* _RECORDS_:
● ● ● ● ● ● ●

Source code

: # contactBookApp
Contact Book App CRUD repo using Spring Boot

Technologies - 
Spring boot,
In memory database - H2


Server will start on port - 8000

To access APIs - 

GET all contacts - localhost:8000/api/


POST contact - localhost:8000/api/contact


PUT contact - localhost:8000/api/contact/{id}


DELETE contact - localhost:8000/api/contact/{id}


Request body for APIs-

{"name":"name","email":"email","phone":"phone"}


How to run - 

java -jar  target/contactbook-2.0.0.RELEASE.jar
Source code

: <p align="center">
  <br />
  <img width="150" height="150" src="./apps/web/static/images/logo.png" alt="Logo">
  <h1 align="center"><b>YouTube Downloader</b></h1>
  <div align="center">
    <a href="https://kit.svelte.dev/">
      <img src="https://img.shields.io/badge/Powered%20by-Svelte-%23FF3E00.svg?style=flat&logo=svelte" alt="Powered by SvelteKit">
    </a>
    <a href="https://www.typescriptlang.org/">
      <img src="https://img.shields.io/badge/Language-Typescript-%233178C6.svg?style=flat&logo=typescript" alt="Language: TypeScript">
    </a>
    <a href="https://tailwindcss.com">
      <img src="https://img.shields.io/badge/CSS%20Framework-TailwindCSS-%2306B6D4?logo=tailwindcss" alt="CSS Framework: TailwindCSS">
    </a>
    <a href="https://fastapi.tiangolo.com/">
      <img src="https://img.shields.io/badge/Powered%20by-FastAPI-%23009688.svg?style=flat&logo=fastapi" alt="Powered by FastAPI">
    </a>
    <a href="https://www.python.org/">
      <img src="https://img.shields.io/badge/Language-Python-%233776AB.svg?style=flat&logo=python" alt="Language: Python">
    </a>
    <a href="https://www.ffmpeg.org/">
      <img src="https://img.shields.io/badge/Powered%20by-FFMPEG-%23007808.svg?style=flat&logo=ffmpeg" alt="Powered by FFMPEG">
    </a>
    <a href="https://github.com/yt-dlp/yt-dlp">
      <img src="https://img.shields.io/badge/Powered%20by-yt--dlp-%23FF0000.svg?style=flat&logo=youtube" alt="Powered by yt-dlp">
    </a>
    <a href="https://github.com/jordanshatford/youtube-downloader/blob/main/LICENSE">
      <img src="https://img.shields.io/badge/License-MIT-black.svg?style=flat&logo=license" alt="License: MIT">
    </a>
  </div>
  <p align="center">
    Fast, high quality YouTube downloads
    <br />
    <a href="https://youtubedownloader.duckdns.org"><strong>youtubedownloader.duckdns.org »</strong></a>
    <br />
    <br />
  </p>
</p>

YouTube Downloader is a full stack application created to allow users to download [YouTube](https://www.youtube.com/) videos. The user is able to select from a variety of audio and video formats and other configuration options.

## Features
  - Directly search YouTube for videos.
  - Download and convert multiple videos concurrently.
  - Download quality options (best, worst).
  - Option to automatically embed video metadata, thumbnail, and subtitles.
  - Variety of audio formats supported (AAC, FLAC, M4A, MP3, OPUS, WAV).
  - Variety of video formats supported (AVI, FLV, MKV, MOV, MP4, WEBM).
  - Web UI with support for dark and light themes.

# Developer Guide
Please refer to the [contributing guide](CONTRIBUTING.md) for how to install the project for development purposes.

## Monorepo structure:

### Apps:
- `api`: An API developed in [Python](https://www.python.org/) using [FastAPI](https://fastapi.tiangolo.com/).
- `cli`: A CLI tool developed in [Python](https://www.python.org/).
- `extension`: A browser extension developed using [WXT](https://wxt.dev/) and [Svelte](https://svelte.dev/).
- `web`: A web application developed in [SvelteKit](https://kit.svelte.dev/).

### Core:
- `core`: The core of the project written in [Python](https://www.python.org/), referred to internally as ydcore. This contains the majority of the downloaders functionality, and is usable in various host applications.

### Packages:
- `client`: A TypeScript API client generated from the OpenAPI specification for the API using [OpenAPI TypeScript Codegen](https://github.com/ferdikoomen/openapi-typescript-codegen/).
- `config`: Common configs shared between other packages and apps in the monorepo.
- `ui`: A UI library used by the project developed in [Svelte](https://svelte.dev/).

● ● ● ● ● ● ●

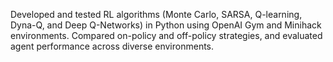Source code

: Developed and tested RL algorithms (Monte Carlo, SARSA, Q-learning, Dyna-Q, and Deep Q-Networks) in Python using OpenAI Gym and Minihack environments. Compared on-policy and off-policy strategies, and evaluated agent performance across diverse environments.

● ● ● ● ● ● ●

* _TASK OBJECTIVE_: Where a line above holds the word "audio", copy it.

* _EXERCISE RESULT_:
YouTube Downloader is a full stack application created to allow users to download [YouTube](https://www.youtube.com/) videos. The user is able to select from a variety of audio and video formats and other configuration options.
  - Variety of audio formats supported (AAC, FLAC, M4A, MP3, OPUS, WAV).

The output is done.